**TASK DESCRIPTION**
When the word "从前有一个老婆婆" shows up in a line of the records below, copy that line.

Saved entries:
=====

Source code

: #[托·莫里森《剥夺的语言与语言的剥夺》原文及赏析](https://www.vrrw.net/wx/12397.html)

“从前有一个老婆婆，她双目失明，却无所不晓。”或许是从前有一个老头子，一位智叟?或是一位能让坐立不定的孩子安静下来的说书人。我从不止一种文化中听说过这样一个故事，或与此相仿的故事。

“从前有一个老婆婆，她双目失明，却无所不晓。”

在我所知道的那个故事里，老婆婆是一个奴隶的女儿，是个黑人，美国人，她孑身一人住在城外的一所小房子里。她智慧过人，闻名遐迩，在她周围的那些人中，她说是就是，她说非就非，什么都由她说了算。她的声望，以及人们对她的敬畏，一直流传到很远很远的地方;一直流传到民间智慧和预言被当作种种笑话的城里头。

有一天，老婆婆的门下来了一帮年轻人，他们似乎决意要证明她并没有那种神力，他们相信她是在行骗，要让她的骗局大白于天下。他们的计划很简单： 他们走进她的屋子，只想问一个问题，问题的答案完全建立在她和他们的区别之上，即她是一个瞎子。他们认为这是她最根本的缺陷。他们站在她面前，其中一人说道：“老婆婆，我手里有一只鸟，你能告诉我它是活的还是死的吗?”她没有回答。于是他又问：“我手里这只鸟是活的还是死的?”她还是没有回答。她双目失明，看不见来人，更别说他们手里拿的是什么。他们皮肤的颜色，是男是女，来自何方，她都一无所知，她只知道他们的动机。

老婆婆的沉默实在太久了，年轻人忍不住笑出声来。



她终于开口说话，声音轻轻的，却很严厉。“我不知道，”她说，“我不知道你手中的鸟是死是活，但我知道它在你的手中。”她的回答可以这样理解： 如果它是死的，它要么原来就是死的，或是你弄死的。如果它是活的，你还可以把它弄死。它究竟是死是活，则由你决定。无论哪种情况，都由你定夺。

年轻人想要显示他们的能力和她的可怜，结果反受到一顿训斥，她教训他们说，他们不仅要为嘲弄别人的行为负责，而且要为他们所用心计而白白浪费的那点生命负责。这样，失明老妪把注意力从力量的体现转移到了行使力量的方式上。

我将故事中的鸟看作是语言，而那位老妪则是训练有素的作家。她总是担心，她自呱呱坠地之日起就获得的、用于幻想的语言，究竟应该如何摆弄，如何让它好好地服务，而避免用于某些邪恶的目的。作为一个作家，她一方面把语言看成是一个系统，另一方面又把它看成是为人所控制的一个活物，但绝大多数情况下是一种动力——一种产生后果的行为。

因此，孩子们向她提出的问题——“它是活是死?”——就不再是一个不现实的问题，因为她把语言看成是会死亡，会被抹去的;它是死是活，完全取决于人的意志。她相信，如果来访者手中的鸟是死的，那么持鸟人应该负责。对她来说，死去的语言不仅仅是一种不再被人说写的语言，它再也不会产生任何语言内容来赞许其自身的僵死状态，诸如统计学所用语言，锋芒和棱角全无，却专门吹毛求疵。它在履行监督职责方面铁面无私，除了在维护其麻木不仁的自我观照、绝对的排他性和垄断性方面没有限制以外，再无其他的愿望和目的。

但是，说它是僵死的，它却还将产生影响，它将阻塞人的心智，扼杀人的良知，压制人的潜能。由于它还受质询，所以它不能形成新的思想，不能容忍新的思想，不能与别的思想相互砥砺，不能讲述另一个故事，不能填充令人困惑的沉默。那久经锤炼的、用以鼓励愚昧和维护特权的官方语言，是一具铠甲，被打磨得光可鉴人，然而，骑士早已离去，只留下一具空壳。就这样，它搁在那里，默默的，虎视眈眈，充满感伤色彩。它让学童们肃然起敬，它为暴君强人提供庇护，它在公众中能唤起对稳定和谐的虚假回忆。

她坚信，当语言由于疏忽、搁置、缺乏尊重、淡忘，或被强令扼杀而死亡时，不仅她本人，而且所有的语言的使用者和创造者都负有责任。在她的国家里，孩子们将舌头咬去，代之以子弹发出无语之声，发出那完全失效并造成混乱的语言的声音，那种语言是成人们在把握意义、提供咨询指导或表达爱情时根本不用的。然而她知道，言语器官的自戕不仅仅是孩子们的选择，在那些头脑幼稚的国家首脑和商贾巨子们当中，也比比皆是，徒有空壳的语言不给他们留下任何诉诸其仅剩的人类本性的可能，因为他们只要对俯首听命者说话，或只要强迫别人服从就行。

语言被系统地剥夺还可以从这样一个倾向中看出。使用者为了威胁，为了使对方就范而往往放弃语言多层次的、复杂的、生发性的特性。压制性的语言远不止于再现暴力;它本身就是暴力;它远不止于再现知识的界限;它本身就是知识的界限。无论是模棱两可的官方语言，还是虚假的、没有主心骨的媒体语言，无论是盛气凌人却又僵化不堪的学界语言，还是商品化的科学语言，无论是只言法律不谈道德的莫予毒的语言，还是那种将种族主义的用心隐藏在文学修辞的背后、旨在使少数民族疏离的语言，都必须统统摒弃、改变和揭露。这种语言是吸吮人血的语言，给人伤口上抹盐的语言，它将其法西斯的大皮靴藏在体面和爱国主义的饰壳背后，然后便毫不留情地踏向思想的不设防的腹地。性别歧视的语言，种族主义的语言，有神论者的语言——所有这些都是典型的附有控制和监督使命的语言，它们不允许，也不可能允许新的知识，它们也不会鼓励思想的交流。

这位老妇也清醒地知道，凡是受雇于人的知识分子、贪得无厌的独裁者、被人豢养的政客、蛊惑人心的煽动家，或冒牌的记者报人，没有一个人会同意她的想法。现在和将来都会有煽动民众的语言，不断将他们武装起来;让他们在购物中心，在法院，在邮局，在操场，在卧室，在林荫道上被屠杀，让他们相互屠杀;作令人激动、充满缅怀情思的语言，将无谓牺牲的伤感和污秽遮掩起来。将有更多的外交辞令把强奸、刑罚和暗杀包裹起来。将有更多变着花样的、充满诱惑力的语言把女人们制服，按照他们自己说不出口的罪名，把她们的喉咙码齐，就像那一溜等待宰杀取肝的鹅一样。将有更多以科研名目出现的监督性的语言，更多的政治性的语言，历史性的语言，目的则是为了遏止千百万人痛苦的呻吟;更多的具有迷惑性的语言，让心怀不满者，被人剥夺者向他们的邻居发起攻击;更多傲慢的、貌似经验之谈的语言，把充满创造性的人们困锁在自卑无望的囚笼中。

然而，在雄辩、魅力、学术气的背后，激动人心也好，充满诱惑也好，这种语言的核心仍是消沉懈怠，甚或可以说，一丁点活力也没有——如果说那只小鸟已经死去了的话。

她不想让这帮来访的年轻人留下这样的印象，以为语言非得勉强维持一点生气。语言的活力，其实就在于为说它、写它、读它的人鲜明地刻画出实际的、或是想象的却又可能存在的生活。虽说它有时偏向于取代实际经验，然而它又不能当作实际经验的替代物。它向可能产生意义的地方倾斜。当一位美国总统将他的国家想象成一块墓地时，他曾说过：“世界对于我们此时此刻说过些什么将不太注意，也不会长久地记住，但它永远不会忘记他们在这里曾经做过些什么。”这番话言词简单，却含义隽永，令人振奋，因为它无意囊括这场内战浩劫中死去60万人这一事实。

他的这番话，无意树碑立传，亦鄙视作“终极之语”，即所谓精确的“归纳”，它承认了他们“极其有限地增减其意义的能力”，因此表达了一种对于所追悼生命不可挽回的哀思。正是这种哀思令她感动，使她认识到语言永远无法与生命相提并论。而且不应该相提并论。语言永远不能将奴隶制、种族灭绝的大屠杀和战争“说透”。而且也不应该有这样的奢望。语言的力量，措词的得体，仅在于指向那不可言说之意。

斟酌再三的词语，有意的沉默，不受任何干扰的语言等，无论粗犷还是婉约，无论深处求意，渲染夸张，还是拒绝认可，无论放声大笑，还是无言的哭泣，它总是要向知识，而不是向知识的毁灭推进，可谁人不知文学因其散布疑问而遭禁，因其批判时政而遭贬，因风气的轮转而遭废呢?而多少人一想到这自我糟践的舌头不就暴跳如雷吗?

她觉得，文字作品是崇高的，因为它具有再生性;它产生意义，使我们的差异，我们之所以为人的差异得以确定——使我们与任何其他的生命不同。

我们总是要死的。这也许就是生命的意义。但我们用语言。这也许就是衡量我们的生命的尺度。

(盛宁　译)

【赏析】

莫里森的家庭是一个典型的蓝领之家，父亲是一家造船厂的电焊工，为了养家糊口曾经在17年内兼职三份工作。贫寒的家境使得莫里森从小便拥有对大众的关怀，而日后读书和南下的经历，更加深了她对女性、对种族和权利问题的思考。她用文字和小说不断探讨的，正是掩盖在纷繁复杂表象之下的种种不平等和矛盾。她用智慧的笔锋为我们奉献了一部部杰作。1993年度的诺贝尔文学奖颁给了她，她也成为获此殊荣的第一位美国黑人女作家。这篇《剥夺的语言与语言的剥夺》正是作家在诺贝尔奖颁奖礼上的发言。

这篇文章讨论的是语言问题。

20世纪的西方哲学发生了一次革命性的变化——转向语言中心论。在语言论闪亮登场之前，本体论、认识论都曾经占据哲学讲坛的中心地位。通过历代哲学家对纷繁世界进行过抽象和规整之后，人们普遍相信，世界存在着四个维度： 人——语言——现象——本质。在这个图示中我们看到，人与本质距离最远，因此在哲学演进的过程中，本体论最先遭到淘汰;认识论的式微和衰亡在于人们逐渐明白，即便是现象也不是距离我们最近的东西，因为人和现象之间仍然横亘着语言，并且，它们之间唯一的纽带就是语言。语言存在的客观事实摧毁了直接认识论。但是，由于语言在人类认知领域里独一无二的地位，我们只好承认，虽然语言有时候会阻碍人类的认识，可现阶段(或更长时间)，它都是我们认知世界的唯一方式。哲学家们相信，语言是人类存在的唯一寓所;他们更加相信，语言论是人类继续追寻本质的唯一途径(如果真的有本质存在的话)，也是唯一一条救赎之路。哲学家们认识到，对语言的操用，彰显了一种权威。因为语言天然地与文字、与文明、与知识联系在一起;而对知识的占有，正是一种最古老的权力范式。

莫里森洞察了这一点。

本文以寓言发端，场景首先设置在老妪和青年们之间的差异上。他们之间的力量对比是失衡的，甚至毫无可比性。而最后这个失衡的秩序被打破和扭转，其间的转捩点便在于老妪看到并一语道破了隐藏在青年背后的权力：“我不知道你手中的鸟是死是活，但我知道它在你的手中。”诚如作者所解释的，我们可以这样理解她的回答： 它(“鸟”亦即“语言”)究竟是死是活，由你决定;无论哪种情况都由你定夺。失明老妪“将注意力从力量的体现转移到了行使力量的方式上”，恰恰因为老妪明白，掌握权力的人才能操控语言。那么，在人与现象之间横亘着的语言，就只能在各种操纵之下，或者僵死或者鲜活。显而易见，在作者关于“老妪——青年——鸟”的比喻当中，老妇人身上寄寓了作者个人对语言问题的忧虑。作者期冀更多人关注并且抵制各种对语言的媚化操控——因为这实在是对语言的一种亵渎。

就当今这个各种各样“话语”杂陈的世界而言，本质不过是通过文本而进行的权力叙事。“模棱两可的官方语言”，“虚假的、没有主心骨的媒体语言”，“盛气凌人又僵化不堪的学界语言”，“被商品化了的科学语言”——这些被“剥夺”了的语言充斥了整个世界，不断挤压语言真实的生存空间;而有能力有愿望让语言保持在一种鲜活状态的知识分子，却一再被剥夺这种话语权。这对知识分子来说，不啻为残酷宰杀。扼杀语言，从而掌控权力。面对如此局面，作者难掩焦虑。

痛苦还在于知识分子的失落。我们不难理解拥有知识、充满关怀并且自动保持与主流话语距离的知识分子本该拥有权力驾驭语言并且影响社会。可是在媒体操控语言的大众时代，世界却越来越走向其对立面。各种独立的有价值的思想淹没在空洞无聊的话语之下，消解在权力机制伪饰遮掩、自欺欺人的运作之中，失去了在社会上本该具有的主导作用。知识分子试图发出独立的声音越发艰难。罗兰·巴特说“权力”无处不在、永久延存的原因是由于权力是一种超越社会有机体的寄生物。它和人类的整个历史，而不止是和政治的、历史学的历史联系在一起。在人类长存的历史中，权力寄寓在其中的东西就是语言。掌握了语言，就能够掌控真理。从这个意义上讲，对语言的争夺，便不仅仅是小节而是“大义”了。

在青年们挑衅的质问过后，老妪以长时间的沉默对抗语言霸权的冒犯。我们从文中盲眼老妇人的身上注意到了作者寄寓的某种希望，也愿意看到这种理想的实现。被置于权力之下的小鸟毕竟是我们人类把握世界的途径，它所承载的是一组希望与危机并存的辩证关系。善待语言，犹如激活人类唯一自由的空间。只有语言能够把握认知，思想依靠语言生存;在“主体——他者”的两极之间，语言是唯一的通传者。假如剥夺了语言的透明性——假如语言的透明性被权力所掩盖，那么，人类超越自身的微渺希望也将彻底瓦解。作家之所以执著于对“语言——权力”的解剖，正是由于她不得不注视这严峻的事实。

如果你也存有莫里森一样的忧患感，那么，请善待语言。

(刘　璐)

=====

**OUTPUT FOR THIS TASK**
“从前有一个老婆婆，她双目失明，却无所不晓。”或许是从前有一个老头子，一位智叟?或是一位能让坐立不定的孩子安静下来的说书人。我从不止一种文化中听说过这样一个故事，或与此相仿的故事。
“从前有一个老婆婆，她双目失明，却无所不晓。”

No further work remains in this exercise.